At some point I was able to implore the office to buy some MS Access licenses for making things. This gradually expanded as I made more of these and those usages then required more licenses. Presumably I wasn't alone, and as the separate Microsoft "office" products became "Microsoft Office" at some point it was chosen to include Access in the whole of office licence deal. This was a game changer as I could now comfortably make a solution in Access and be sure that I could give the internal client just the database file as the database solution.
Now that I was using MS Access a lot I started to explore how to make it do even more things by looking at its built-in dialect of Basic. As with the rest of the Microsoft Office suite, this had taken a slow migration from being its own dialect - e.g. MS Word had "WordBasic" - into being Visual Basic for Applications across the whole suite. It's still the case that:
- the VBA dialect in Access is still slightly distinct from the rest of Office, although by now only in some obscure details
- the VBA dialect has also stayed quite distinct from Visual Basic the product for "developers".
When I started writing code inside MS Access it was "AccessBasic". It was quite a long time before I had any cause to try writing much with the other variants in Office. I can recall doing some work with Macro Sheets in Excel 4 rather than as some kind of Basic and also doing some things in WordBasic.

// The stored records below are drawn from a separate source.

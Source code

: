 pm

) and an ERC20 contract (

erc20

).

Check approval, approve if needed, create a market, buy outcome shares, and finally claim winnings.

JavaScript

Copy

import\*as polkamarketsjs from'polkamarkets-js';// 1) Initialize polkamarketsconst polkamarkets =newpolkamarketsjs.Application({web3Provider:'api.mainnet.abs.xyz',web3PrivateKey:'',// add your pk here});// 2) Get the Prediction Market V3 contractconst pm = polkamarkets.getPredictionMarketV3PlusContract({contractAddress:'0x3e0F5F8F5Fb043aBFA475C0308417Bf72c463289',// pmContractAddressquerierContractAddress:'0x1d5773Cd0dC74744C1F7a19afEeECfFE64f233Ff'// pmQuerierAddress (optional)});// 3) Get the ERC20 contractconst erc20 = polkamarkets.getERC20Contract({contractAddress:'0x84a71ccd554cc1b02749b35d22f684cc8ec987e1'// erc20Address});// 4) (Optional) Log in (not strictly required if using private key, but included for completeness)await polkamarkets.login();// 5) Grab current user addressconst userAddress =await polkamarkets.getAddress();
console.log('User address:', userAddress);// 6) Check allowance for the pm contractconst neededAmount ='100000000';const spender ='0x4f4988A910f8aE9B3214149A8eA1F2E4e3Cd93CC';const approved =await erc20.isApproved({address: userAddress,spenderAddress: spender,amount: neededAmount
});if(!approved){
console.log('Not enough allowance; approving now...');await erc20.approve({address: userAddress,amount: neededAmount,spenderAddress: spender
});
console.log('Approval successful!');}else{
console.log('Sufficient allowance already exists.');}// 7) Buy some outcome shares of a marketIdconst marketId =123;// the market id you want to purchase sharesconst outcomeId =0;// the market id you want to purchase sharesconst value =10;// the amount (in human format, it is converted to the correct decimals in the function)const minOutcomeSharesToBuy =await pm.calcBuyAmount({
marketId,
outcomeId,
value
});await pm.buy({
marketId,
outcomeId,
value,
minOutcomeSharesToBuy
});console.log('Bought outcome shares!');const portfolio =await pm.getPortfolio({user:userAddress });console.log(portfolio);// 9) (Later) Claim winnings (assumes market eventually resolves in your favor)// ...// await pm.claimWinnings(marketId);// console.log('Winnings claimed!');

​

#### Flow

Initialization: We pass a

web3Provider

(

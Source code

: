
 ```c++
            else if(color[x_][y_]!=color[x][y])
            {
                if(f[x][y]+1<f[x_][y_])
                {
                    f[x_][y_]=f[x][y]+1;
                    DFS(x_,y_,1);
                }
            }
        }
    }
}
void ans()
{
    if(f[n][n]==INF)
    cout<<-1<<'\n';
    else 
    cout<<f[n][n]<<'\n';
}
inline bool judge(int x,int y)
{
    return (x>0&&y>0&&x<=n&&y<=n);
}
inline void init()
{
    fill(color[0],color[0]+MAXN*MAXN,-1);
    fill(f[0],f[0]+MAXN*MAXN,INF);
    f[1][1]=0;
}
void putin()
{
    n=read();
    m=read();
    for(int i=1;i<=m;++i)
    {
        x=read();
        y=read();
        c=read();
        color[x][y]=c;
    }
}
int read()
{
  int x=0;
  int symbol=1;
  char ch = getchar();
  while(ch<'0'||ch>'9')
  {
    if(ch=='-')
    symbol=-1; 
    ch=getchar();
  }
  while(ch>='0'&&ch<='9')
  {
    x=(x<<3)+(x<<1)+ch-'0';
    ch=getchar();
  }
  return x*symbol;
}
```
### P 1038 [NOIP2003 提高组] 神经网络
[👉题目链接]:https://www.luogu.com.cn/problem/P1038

At that time Word for Windows had some nasty bugs in its Save function so someone else in our organisation had written a replacement "Save" function and forced Word to use that instead. From memory, the Save could fail if anywhere along the path was off limits to the current user. With networked "drives" it was quite common to lock users out of being able to write to folders closer to the root. A slight mistake with such settings could easily have a folder in the middle of a path with no read permissions.
A part of 1992 saw me working in a team that was making a Windows based front end tool for use by contact area staff. The product they were using was Matesys ObjectScript (later subsumed by the same producer's ObjectView), but there's very little information to be found about that online nowadays. I'm guessing I was loaned to the area for a while (something that has happened many times in my career). I probably did a mixture of coding in Basic and handling data.
I remember another one of my stints of being loaned-to-an-area saw me using Excel v4 with its pre-VBA "macro sheets" as an automated switchable calculation. The requirement was to have a set of data that could be interpreted two ways - so as to show the two extremes of how a court case might resolve. Which was basically: all that could be proven beyond reasonable doubt (to establish guilt) versus all that could be raised as a liability (after a guilty finding).
Thus passed the nineteen nineties and the last couple of years of that decade were busy with preparations and fixes and work-arounds for the millennium bug. As you might expect, this meant checking everything that we could think of checking. I got the job of checking all the remaining standalone computers around the place. Most merely did things for which the date wasn't used, but some required some boot patches. This was all support work for me, I don't recall that it needed any programming or database work.
The organisation rewarded our Y2K work by .. outsourcing all of IT.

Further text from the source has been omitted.